The atmosphere at the RE+ tradeshow this week in Las Vegas was generally positive. A challenging nature maintained the first full day of the conference, in which everyone reassuring each other that the sun industry will continue to bloom despite federal policy shifts.
But under that sticky-sweet façade is the truth: some markets will do better than others, and we are still waiting for definitive guidelines for FEOC rules and other construction periods before we know the actual damage. This year there were considerably less residential installers who ran the show than before, (hopefully) because they are extra pressure to close projects before the residential ITC ends at the end of the year. The residential market will be hit hard next year, whereby Wood Mackenzie research director Sylvia Leyva Martinez in 2026 predicts a deterioration of 13%.
I learned that stat and learned more on the research briefing of SEIA and Wood Mackenzie on Wednesday. Research and policy analysts do their best to predict what the American solar industry will look like in the coming years, but that is difficult if things seem to change daily. Here are a few highlights where the groups are confident:
SEIA focuses on the States again policy efforts
SEIA President and CEO Abby Hopper started the briefing by acknowledging that a successful solar industry cannot link its future to federal stimuli that ‘beat back and forth’. Although it still spends time on training federal policy makers, SEIA will work in three areas: 1) first place the energy policy of energy storage, 2) the interests of the state, especially in states with solar supporting governors, and 3) continuous efforts to stimulate domestic production.
With energy storage systems somewhat saved from changes in HR1, SEIA will continue to argue for the technology that is often supplemented with solar energy. Many are also convinced that the stimulas of the state can appear again to stimulate localized solar development.
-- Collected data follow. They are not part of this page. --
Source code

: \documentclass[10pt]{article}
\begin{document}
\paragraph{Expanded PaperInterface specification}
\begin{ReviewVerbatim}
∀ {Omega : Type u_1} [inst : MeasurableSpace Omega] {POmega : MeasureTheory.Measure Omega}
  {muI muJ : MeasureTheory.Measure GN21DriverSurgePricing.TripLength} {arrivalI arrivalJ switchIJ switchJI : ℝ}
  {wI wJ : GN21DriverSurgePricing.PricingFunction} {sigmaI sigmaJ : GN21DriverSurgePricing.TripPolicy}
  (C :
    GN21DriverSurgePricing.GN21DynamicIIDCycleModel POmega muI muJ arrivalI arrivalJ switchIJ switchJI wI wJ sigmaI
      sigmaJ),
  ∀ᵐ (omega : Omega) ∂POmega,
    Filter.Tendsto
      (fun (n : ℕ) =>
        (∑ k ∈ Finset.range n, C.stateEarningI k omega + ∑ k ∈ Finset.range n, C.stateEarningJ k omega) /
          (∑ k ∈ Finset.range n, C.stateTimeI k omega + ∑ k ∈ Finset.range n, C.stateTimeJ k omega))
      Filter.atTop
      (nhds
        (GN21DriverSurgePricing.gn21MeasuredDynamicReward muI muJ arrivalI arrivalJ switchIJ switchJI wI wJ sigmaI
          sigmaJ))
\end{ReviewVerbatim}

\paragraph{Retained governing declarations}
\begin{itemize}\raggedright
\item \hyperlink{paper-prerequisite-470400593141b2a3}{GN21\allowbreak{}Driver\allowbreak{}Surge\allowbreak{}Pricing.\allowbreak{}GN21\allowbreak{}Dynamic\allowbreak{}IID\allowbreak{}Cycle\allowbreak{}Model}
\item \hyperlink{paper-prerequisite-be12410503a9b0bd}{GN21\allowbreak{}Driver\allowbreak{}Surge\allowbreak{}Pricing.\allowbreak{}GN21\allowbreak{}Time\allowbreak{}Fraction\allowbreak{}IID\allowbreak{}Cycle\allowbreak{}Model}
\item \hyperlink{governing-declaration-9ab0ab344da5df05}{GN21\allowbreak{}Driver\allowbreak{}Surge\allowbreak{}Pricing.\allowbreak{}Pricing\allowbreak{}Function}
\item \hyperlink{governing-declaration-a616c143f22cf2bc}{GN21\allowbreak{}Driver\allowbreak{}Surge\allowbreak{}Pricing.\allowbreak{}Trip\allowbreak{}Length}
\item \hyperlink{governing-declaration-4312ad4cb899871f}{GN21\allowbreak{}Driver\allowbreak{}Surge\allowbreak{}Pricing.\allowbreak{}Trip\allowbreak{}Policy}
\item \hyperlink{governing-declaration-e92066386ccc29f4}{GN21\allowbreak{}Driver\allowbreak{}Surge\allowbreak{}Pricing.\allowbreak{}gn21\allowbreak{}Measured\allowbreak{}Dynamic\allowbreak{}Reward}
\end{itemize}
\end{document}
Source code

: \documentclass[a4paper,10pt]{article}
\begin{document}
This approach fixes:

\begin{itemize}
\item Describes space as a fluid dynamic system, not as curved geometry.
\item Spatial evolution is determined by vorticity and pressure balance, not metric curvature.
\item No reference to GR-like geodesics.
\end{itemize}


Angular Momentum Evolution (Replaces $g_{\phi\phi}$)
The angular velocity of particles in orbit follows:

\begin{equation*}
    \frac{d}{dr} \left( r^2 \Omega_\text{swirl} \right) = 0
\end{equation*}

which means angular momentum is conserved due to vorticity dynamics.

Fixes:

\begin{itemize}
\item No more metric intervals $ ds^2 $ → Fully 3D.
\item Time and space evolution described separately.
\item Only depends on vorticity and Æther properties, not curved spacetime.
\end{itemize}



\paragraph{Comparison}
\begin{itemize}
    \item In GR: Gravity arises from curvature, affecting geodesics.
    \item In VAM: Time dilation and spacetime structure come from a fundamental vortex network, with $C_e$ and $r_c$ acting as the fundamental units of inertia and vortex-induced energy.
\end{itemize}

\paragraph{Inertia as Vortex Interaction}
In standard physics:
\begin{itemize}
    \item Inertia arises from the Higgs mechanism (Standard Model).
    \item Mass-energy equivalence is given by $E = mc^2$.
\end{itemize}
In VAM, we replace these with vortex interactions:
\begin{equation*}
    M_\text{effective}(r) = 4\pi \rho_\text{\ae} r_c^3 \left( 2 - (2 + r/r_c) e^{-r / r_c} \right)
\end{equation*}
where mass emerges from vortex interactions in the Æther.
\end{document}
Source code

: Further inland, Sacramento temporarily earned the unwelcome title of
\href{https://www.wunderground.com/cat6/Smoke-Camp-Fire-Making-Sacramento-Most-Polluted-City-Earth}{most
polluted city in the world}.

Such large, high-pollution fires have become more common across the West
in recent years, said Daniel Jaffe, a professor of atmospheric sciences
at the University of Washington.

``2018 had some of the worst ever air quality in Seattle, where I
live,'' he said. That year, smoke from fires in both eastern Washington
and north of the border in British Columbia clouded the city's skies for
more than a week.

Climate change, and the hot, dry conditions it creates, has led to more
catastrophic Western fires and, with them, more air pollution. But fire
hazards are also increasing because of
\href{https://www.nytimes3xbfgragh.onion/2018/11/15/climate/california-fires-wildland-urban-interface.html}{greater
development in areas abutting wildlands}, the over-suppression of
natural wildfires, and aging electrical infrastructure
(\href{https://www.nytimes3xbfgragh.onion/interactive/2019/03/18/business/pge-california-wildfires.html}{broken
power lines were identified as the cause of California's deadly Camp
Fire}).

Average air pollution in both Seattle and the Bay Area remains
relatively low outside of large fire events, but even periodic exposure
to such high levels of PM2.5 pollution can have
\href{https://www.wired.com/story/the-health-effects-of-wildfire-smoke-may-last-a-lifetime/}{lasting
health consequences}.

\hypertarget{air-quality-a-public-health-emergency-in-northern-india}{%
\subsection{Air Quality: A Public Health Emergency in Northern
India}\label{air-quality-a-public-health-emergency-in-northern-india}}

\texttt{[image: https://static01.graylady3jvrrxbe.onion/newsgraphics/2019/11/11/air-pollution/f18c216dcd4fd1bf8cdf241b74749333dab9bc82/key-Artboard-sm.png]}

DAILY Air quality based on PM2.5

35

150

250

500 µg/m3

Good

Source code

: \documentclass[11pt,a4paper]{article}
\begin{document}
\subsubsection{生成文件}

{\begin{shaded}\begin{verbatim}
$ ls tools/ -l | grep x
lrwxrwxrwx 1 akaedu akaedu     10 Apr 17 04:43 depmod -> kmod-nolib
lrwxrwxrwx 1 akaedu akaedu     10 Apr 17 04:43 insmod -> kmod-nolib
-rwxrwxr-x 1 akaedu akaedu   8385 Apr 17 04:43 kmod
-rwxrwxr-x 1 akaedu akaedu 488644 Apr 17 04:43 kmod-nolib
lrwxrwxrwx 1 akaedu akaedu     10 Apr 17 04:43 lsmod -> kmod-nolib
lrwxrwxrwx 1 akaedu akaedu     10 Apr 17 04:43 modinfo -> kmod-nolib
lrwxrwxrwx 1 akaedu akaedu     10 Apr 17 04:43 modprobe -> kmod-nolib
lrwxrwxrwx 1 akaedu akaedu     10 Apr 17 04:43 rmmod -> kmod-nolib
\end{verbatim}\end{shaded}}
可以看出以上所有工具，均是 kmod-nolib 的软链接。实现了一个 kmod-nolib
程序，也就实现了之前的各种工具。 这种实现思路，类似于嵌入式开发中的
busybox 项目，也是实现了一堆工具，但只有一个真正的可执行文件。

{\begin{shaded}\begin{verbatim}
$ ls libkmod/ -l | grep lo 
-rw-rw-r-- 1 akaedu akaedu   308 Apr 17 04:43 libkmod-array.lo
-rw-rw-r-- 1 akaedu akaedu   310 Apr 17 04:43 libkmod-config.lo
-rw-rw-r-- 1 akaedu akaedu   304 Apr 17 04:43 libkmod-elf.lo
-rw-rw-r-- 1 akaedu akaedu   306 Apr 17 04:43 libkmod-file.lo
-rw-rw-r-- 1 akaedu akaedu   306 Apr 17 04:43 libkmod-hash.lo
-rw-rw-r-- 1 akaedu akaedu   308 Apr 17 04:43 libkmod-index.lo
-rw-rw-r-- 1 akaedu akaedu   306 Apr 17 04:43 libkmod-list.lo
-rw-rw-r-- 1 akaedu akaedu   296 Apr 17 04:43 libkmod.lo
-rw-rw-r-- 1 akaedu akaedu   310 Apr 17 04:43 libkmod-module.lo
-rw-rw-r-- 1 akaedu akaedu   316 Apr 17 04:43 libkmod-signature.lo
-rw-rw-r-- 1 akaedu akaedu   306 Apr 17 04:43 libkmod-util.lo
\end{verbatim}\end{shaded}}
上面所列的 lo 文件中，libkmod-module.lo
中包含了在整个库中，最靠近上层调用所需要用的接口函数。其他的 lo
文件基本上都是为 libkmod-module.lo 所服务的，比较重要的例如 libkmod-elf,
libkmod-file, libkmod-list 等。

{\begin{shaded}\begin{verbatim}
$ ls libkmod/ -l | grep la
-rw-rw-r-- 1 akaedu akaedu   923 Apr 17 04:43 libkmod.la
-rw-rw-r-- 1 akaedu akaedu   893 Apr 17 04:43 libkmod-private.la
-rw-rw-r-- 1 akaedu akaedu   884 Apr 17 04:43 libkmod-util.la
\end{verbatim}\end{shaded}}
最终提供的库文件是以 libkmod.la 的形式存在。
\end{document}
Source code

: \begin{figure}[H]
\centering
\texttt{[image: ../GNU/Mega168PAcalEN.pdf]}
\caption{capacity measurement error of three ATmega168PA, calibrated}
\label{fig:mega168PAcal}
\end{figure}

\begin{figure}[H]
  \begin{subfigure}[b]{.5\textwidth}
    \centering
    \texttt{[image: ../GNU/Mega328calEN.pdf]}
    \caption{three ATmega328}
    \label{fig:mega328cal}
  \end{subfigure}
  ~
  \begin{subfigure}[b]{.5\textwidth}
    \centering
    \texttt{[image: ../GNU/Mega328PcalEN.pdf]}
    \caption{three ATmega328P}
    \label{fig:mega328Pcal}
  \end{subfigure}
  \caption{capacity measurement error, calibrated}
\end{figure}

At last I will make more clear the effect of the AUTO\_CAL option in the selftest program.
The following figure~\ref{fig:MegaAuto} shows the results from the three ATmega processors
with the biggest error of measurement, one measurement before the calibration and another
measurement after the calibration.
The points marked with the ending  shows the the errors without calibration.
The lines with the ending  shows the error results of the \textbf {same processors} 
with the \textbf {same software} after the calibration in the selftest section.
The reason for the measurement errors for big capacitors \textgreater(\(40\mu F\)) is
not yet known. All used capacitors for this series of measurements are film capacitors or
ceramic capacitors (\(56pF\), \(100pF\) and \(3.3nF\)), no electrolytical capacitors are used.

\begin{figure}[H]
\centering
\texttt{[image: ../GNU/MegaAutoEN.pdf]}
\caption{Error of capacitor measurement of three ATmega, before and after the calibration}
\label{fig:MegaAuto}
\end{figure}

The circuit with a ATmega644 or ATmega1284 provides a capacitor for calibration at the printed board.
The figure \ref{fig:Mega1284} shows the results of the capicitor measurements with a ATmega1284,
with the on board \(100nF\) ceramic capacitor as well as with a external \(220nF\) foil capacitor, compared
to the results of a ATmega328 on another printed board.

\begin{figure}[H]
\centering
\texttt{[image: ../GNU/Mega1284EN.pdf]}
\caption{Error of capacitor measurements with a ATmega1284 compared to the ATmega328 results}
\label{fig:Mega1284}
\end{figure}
And now “is not the time to run away from onshing,” Hopper said, especially because solar and storage projects of the future need domestic products to meet Dept. of the Treasury rules that the industry does not yet know.
FEOC-compliant storage projects are almost impossible
Although it is still awaiting the final rules, the basic knowledge of FEOC rules is that projects for solar energy/storage that use too many Chinese components are refused federal tax credits. With battery cells that include 50% of the system costs of a BES’s, household battery cells are needed to meet the FEOC threshold. And of course there are very few battery cells made in America, with most of the Chinese companies.
Kasim Khan, Senior Research Analyst from Wood Mackenzie, said it is very likely that energy storage projects in 2026 will not receive the investment tax (ITC) that was extended to the market. But if more EV battery manufacturers switch to the production of cells for the stand-alone storage market, things can change quickly.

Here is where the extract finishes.